How to 're-balance' data in zfs? (Make sure the data is spread amongst all striped mirrors)
Using a striped mirror (Raid 10) as an example, if two disks are expanded to four, how can the data from the two disks be 're-balanced' (spread out) amongst the two mirrors?
That is, how can the files which were written to one mirror be written to two mirrors to take advantage of the striped disks?
Solution 1:
Only newly written (appended) data is split between all currently active vdevs, there is no explicit rebalance operation in ZFS.
Two possible solutions:
- Wait until all old data is written again (because of CoW, this can take a very long time, in the worst case double the time it would take to write the disk completely).
- Remove all data and write it anew (zfs send/recv is helpful in getting all data off the pool and back without losing anything). This does not have to be done all in one go, and it can be done on the same pool.

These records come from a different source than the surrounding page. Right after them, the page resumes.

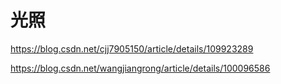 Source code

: # 光照

<https://blog.csdn.net/cjj7905150/article/details/109923289>

<https://blog.csdn.net/wangjiangrong/article/details/100096586>
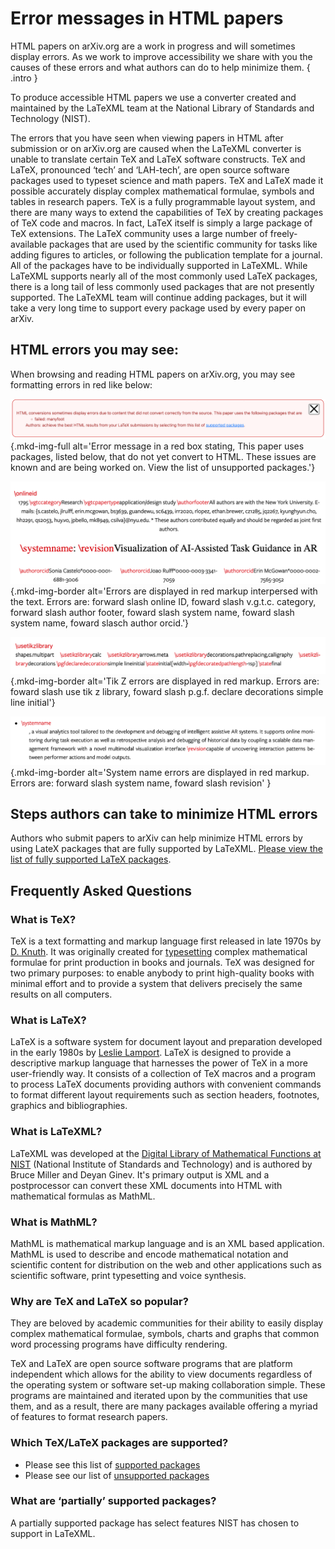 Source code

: # Error messages in HTML papers

HTML papers on arXiv.org are a work in progress and will sometimes display errors. As we work to improve accessibility we share with you the causes of these errors and what authors can do to help minimize them.
{ .intro }

To produce accessible HTML papers we use a converter created and maintained by the LaTeXML team at the National Library of Standards and Technology (NIST). 

The errors that you have seen when viewing papers in HTML after submission or on arXiv.org are caused when the LaTeXML converter is unable to translate certain TeX and LaTeX software constructs. TeX and LaTeX, pronounced ‘tech’ and ‘LAH-tech’, are open source software packages used to typeset science and math papers. TeX and LaTeX made it possible accurately display complex mathematical formulae, symbols and tables in research papers. TeX is a fully programmable layout system, and there are many ways to extend the capabilities of TeX by creating packages of TeX code and macros. In fact, LaTeX itself is simply a large package of TeX extensions. The LaTeX community uses a large number of freely-available packages that are used by the scientific community for tasks like adding figures to articles, or following the publication template for a journal. All of the packages have to be individually supported in LaTeXML. While LaTeXML supports nearly all of the most commonly used LaTeX packages, there is a long tail of less commonly used packages that are not presently supported. The LaTeXML team will continue adding packages, but it will take a very long time to support every package used by every paper on arXiv.


## HTML errors you may see:

When browsing and reading HTML papers on arXiv.org, you may see formatting errors in red like below: 

![html processing error](images/author_submssn_error.png){.mkd-img-full alt='Error message in a red box stating, This paper uses packages, listed below, that do not yet convert to HTML. These issues are known and are being worked on. View the list of unsupported packages.'}

![HTML LaTeX processing error for online id](images/reader-error-01.png){.mkd-img-border alt='Errors are displayed in red markup interpersed with the text. Errors are: forward slash online ID, foward slash v.g.t.c. category, forward slash author footer, foward slash system name, foward slash system name, foward slasch author orcid.'}

![HTML LaTeX processing error for tik Z library](images/reader-error-02.png){.mkd-img-border alt='Tik Z errors are displayed in red markup. Errors are: foward slash use tik z library, foward slash p.g.f. declare decorations simple line initial'}

![HTML LaTeX processing error for system name and revision](images/reader-error-03.png){.mkd-img-border alt='System name errors are displayed in red markup. Errors are: forward slash system name, foward slash revision'
}

## Steps authors can take to minimize HTML errors
Authors who submit papers to arXiv can help minimize HTML errors by using LateX packages that are fully supported by LaTeXML. [Please view the list of fully supported LaTeX packages](https://corpora.mathweb.org/corpus/arxmliv/tex_to_html/info/loaded_file).

## Frequently Asked Questions

### What is TeX?
TeX is a text formatting and markup language first released in late 1970s by [D. Knuth](https://en.wikipedia.org/wiki/TeX#Hyphenation_and_justification). It was originally created for [typesetting](https://en.wikipedia.org/wiki/Typesetting) complex mathematical formulae for print production in books and journals. TeX was designed for two primary purposes: to enable anybody to print high-quality books with minimal effort and to provide a system that delivers precisely the same results on all computers. 

### What is LaTeX?
LaTeX is a software system for document layout and preparation developed in the early 1980s by [Leslie Lamport](https://en.wikipedia.org/wiki/LaTeX#cite_note-Lamport1986-4). LaTeX is designed to provide a descriptive markup language that harnesses the power of TeX in a more user-friendly way. It consists of a collection of TeX macros and a program to process LaTeX documents providing authors with convenient commands to format different layout requirements such as section headers, footnotes, graphics and bibliographies.

### What is LaTeXML?

LaTeXML was developed at the [Digital Library of Mathematical Functions at NIST](https://math.nist.gov/) (National Institute of Standards and Technology) and is authored by Bruce Miller and Deyan Ginev. It's primary output is XML and a postprocessor can convert these XML documents into HTML with mathematical formulas as MathML. 

### What is MathML?
MathML is mathematical markup language and is an XML based application. MathML is used to describe and encode mathematical notation and scientific content for distribution on the web and other applications such as scientific software, print typesetting and voice synthesis. 

### Why are TeX and LaTeX so popular? 
They are beloved by academic communities for their ability to easily display complex mathematical formulae, symbols, charts and graphs that common word processing programs have difficulty rendering.

TeX and LaTeX are open source software programs  that  are platform independent which allows for the ability to view documents regardless of the operating system or software set-up making collaboration simple. These programs are maintained and iterated upon by the communities that use them, and as a result, there are many packages available offering a myriad of features to format research papers. 

### Which TeX/LaTeX packages are supported?
- Please see this list of [supported packages](https://corpora.mathweb.org/corpus/arxmliv/tex_to_html/info/loaded_file)
- Please see our list of [unsupported packages](https://github.com/brucemiller/LaTeXML/wiki/Porting-LaTeX-packages-for-LaTeXML)

### What are ‘partially’ supported packages? 

A partially supported package has select features NIST has chosen to support in LaTeXML. 


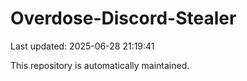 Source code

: # Overdose-Discord-Stealer

Last updated: 2025-06-28 21:19:41

This repository is automatically maintained.

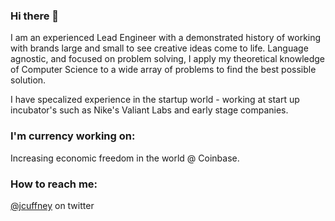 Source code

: ### Hi there 👋

I am an experienced Lead Engineer with a demonstrated history of working with brands large and small to see creative ideas come to life. Language agnostic, and focused on problem solving, I apply my theoretical knowledge of Computer Science to a wide array of problems to find the best possible solution.

I have specalized experience in the startup world - working at start up incubator's such as Nike's Valiant Labs and early stage companies.  

### I'm currency working on:

Increasing economic freedom in the world @ Coinbase.

### How to reach me:

[@jcuffney](https://twitter.com/jcuffney) on twitter
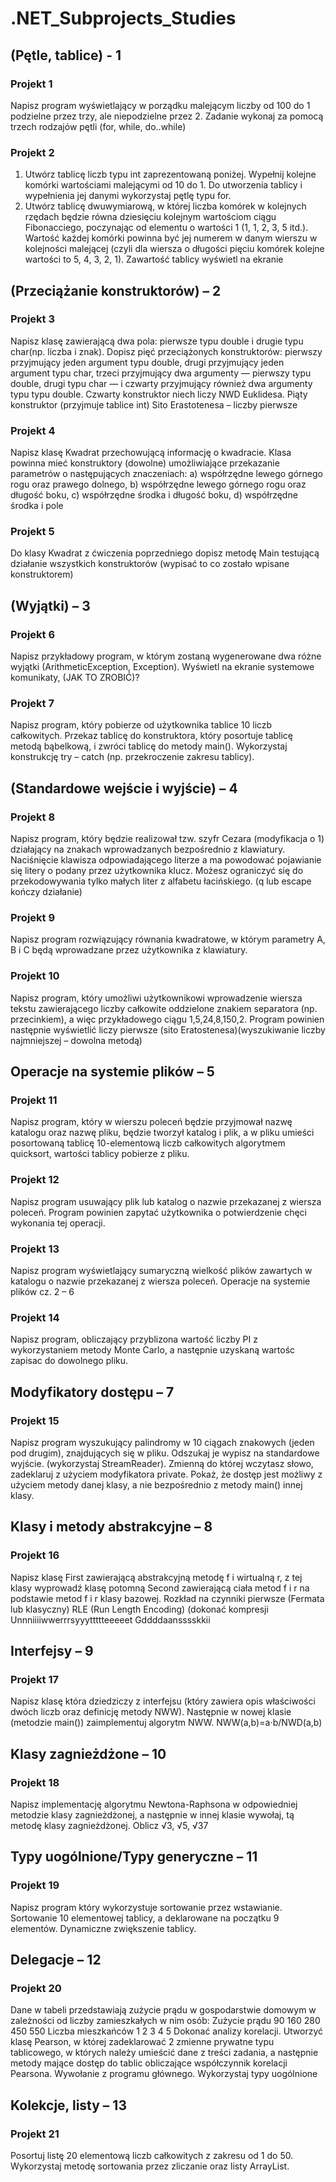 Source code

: # .NET_Subprojects_Studies
 
## (Pętle, tablice) - 1
### Projekt 1
Napisz program wyświetlający w porządku malejącym liczby od 100 do 1 podzielne przez trzy, ale niepodzielne przez 2. Zadanie wykonaj za pomocą trzech rodzajów pętli (for, while, do..while)
### Projekt 2 
1. Utwórz tablicę liczb typu int zaprezentowaną poniżej. Wypełnij kolejne komórki wartościami malejącymi od 10 do 1. Do utworzenia tablicy i wypełnienia jej danymi wykorzystaj pętlę typu for.
2. Utwórz tablicę dwuwymiarową, w której liczba komórek w kolejnych rzędach będzie równa dziesięciu kolejnym wartościom ciągu Fibonacciego, poczynając od elementu o wartości 1 (1, 1, 2, 3, 5 itd.). Wartość każdej komórki powinna być jej numerem w danym wierszu w kolejności malejącej (czyli dla wiersza o długości pięciu komórek kolejne wartości to 5, 4, 3, 2, 1). Zawartość tablicy wyświetl na ekranie

## (Przeciążanie konstruktorów) – 2
### Projekt 3
Napisz klasę zawierającą dwa pola: pierwsze typu double i drugie typu char(np. liczba i znak). Dopisz pięć przeciążonych konstruktorów: pierwszy przyjmujący jeden argument typu double, drugi przyjmujący jeden argument typu char, trzeci przyjmujący dwa argumenty — pierwszy typu double, drugi typu char — i czwarty przyjmujący również dwa argumenty typu typu double. Czwarty konstruktor niech liczy NWD Euklidesa. Piąty konstruktor (przyjmuje tablice int) Sito Erastotenesa – liczby pierwsze
### Projekt 4
Napisz klasę Kwadrat przechowującą informację o kwadracie. Klasa powinna mieć konstruktory (dowolne) umożliwiające przekazanie parametrów o następujących znaczeniach:
a) współrzędne lewego górnego rogu oraz prawego dolnego,
b) współrzędne lewego górnego rogu oraz długość boku,
c) współrzędne środka i długość boku,
d) współrzędne środka i pole
### Projekt 5
Do klasy Kwadrat z ćwiczenia poprzedniego dopisz metodę Main testującą działanie wszystkich konstruktorów (wypisać to co zostało wpisane konstruktorem)

## (Wyjątki) – 3
### Projekt 6 
Napisz przykładowy program, w którym zostaną wygenerowane dwa różne wyjątki (ArithmeticException, Exception). Wyświetl na ekranie systemowe komunikaty, (JAK TO ZROBIĆ)?
### Projekt 7
Napisz program, który pobierze od użytkownika tablice 10 liczb całkowitych. Przekaz tablicę do konstruktora, który posortuje tablicę metodą bąbelkową, i zwróci tablicę do metody main(). Wykorzystaj konstrukcję try – catch (np. przekroczenie zakresu tablicy).

## (Standardowe wejście i wyjście) – 4
### Projekt 8
Napisz program, który będzie realizował tzw. szyfr Cezara (modyfikacja o 1) działający na znakach wprowadzanych bezpośrednio z klawiatury. Naciśnięcie klawisza odpowiadającego literze a ma powodować pojawianie się litery o podany przez użytkownika klucz. Możesz ograniczyć się do przekodowywania tylko małych liter z alfabetu łacińskiego. (q lub escape kończy działanie)
### Projekt 9
Napisz program rozwiązujący równania kwadratowe, w którym parametry A, B i C będą wprowadzane przez użytkownika z klawiatury.
### Projekt 10
Napisz program, który umożliwi użytkownikowi wprowadzenie wiersza tekstu zawierającego liczby całkowite oddzielone znakiem separatora (np. przecinkiem), a więc przykładowego ciągu 1,5,24,8,150,2. Program powinien następnie wyświetlić liczy pierwsze (sito Eratostenesa)(wyszukiwanie liczby najmniejszej – dowolna metodą)

## Operacje na systemie plików – 5
### Projekt 11
Napisz  program, który w wierszu poleceń będzie przyjmował nazwę katalogu  oraz nazwę pliku, będzie tworzył katalog i plik, a w pliku umieści posortowaną tablicę 10-elementową liczb całkowitych algorytmem quicksort, wartości tablicy pobierze z pliku.
### Projekt 12
Napisz program usuwający plik lub katalog o nazwie przekazanej z wiersza poleceń. Program powinien zapytać użytkownika o potwierdzenie chęci wykonania tej operacji.
### Projekt 13
Napisz program wyświetlający sumaryczną wielkość plików zawartych w katalogu o nazwie przekazanej z wiersza poleceń.
Operacje na systemie plików cz. 2 – 6
### Projekt 14
Napisz program, obliczający przyblizona wartość liczby PI z wykorzystaniem metody Monte Carlo, a następnie uzyskaną wartośc zapisac do dowolnego pliku.

## Modyfikatory dostępu – 7 
### Projekt 15
Napisz program wyszukujący palindromy w 10 ciągach znakowych (jeden pod drugim), znajdujących się w pliku. Odszukaj je wypisz na standardowe wyjście.  (wykorzystaj StreamReader). Zmienną do której wczytasz słowo, zadeklaruj z użyciem modyfikatora private. Pokaż, że dostęp jest możliwy z użyciem metody danej klasy, a nie  bezpośrednio z metody main() innej klasy.

## Klasy i metody abstrakcyjne – 8
### Projekt 16
Napisz klasę First zawierającą abstrakcyjną metodę f i wirtualną r, z tej klasy wyprowadź klasę potomną Second zawierającą ciała metod f i r na podstawie metod f i r klasy bazowej.
Rozkład na czynniki pierwsze (Fermata lub klasyczny)
RLE (Run Length Encoding) (dokonać kompresji Unnniiiiwwerrrsyyyttttteeeeet Gddddaansssskkii

## Interfejsy – 9 
### Projekt 17
Napisz klasę która dziedziczy z interfejsu (który zawiera opis właściwości dwóch liczb oraz definicję metody NWW). Następnie w nowej klasie (metodzie main()) zaimplementuj algorytm NWW.
NWW(a,b)=a⋅b/NWD(a,b)

## Klasy zagnieżdżone – 10
### Projekt 18
Napisz implementację algorytmu Newtona-Raphsona w odpowiedniej metodzie  klasy  zagnieżdżonej, a następnie w innej klasie wywołaj, tą metodę klasy zagnieżdżonej. Oblicz √3, √5, √37

## Typy uogólnione/Typy generyczne – 11
### Projekt 19
Napisz program który wykorzystuje sortowanie przez  wstawianie. Sortowanie 10 elementowej tablicy, a deklarowane na początku 9 elementów. Dynamiczne zwiększenie tablicy.  

## Delegacje – 12
### Projekt 20
Dane w tabeli przedstawiają zużycie prądu w gospodarstwie domowym w zależności od liczby zamieszkałych w nim osób:
Zużycie prądu 90 160 280 450 550
Liczba mieszkańców 1 2 3 4 5
Dokonać analizy korelacji.
Utworzyć klasę Pearson, w której zadeklarować 2 zmienne prywatne typu  tablicowego, w których należy umieścić dane z treści zadania,  a następnie metody mające dostęp do tablic obliczające współczynnik korelacji Pearsona. Wywołanie  z programu głównego.
Wykorzystaj typy uogólnione

## Kolekcje, listy – 13
### Projekt 21
Posortuj listę 20 elementową liczb całkowitych z zakresu od 1 do 50. Wykorzystaj metodę sortowania przez zliczanie oraz listy ArrayList.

To be more precise, I would choose the second solution and transfer each file system separately at times where system load is low (for example at night):
- Take a snapshot (
zfs snapshot -r
) of a decently sized file system (and decendant file systems, recursively) - Use
zfs send | zfs recv
with appropriate options to send the snapshot to a newly created temporary file system (can be on the same pool if space permits); this file system should be on the same location in the hierarchy as the old one - After the copy is done (may take some time, because the disks have to read and write),
zfs destroy
the old snapshot and old file system -
zfs rename
the temporary system to the old name - Check and change mount points with
zfs mount
, rearranging the previous situation for your replaced file system - Repeat until all file systems are moved
Solution 2:
possible 3rd solution (as mentioned by SirMaster in this FreeNAS forum post) :
- add new disk(s) to zpool
- copy many files to another new /mnt/pool/temp/ directory
- delete original files:
rm -rf original/
- rename dir back:
mv temp/ original/
This works because ZFS will proportionally place writes to whichever vdev has most free space, in this case the brand new drives which were empty. (as of 0.7, zfs will favor faster drives for writes, but lets assume your 2 new drives are same or greater performance than the original drives)
It's probably slower than zfs send | zfs recv
, but simpler because you don't have to create/destroy snapshots.
You can run zpool list -v
before and after to see each vdev utilization.
Also, found a php script that does the copy/delete/rename procedure on a file-by-file basis. This was linked in an answer from a similar (but zvol) question a few years older. (didn't test this script personally)